Start of EXCERPTED DATA
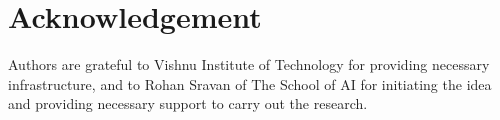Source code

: \documentclass[review]{cvpr}
\begin{document}
\section{Acknowledgement}
Authors are grateful to Vishnu Institute of Technology for providing necessary infrastructure, and to Rohan Sravan of The School of AI for initiating the idea and providing necessary support to carry out the research.

{\small


}
\end{document}
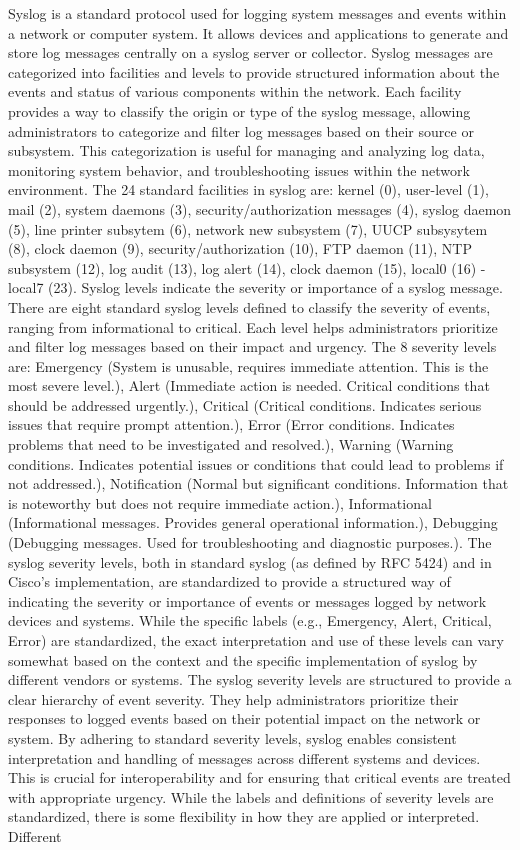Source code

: \documentclass{article}
\begin{document}
	Syslog is a standard protocol used for logging system messages and events within a network or computer system. It allows devices and applications to generate and store log messages centrally on a syslog server or collector. Syslog messages are categorized into facilities and levels to provide structured information about the events and status of various components within the network. Each facility provides a way to classify the origin or type of the syslog message, allowing administrators to categorize and filter log messages based on their source or subsystem. This categorization is useful for managing and analyzing log data, monitoring system behavior, and troubleshooting issues within the network environment. The 24 standard facilities in syslog are: kernel (0), user-level (1), mail (2), system daemons (3), security/authorization messages (4), syslog daemon (5), line printer subsytem (6), network new subsystem (7), UUCP subsysytem (8), clock daemon (9), security/authorization (10), FTP daemon (11), NTP subsystem (12), log audit (13), log alert (14), clock daemon (15), local0 (16) - local7 (23). Syslog levels indicate the severity or importance of a syslog message. There are eight standard syslog levels defined to classify the severity of events, ranging from informational to critical. Each level helps administrators prioritize and filter log messages based on their impact and urgency. The 8 severity levels are: Emergency (System is unusable, requires immediate attention. This is the most severe level.), Alert (Immediate action is needed. Critical conditions that should be addressed urgently.), Critical (Critical conditions. Indicates serious issues that require prompt attention.), Error (Error conditions. Indicates problems that need to be investigated and resolved.), Warning (Warning conditions. Indicates potential issues or conditions that could lead to problems if not addressed.), Notification (Normal but significant conditions. Information that is noteworthy but does not require immediate action.), Informational (Informational messages. Provides general operational information.), Debugging (Debugging messages. Used for troubleshooting and diagnostic purposes.). The syslog severity levels, both in standard syslog (as defined by RFC 5424) and in Cisco's implementation, are standardized to provide a structured way of indicating the severity or importance of events or messages logged by network devices and systems. While the specific labels (e.g., Emergency, Alert, Critical, Error) are standardized, the exact interpretation and use of these levels can vary somewhat based on the context and the specific implementation of syslog by different vendors or systems. The syslog severity levels are structured to provide a clear hierarchy of event severity. They help administrators prioritize their responses to logged events based on their potential impact on the network or system. By adhering to standard severity levels, syslog enables consistent interpretation and handling of messages across different systems and devices. This is crucial for interoperability and for ensuring that critical events are treated with appropriate urgency. While the labels and definitions of severity levels are standardized, there is some flexibility in how they are applied or interpreted. Different 
\end{document}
End of EXCERPTED DATA
TASK INSTRUCTIONS
Exactly as they appear above, give the records again, without their pictures.

RESULT
Source code

: \documentclass[review]{cvpr}
\begin{document}
\section{Acknowledgement}
Authors are grateful to Vishnu Institute of Technology for providing necessary infrastructure, and to Rohan Sravan of The School of AI for initiating the idea and providing necessary support to carry out the research.

{\small


}
\end{document}
Source code

: \documentclass{article}
\begin{document}
	Syslog is a standard protocol used for logging system messages and events within a network or computer system. It allows devices and applications to generate and store log messages centrally on a syslog server or collector. Syslog messages are categorized into facilities and levels to provide structured information about the events and status of various components within the network. Each facility provides a way to classify the origin or type of the syslog message, allowing administrators to categorize and filter log messages based on their source or subsystem. This categorization is useful for managing and analyzing log data, monitoring system behavior, and troubleshooting issues within the network environment. The 24 standard facilities in syslog are: kernel (0), user-level (1), mail (2), system daemons (3), security/authorization messages (4), syslog daemon (5), line printer subsytem (6), network new subsystem (7), UUCP subsysytem (8), clock daemon (9), security/authorization (10), FTP daemon (11), NTP subsystem (12), log audit (13), log alert (14), clock daemon (15), local0 (16) - local7 (23). Syslog levels indicate the severity or importance of a syslog message. There are eight standard syslog levels defined to classify the severity of events, ranging from informational to critical. Each level helps administrators prioritize and filter log messages based on their impact and urgency. The 8 severity levels are: Emergency (System is unusable, requires immediate attention. This is the most severe level.), Alert (Immediate action is needed. Critical conditions that should be addressed urgently.), Critical (Critical conditions. Indicates serious issues that require prompt attention.), Error (Error conditions. Indicates problems that need to be investigated and resolved.), Warning (Warning conditions. Indicates potential issues or conditions that could lead to problems if not addressed.), Notification (Normal but significant conditions. Information that is noteworthy but does not require immediate action.), Informational (Informational messages. Provides general operational information.), Debugging (Debugging messages. Used for troubleshooting and diagnostic purposes.). The syslog severity levels, both in standard syslog (as defined by RFC 5424) and in Cisco's implementation, are standardized to provide a structured way of indicating the severity or importance of events or messages logged by network devices and systems. While the specific labels (e.g., Emergency, Alert, Critical, Error) are standardized, the exact interpretation and use of these levels can vary somewhat based on the context and the specific implementation of syslog by different vendors or systems. The syslog severity levels are structured to provide a clear hierarchy of event severity. They help administrators prioritize their responses to logged events based on their potential impact on the network or system. By adhering to standard severity levels, syslog enables consistent interpretation and handling of messages across different systems and devices. This is crucial for interoperability and for ensuring that critical events are treated with appropriate urgency. While the labels and definitions of severity levels are standardized, there is some flexibility in how they are applied or interpreted. Different 
\end{document}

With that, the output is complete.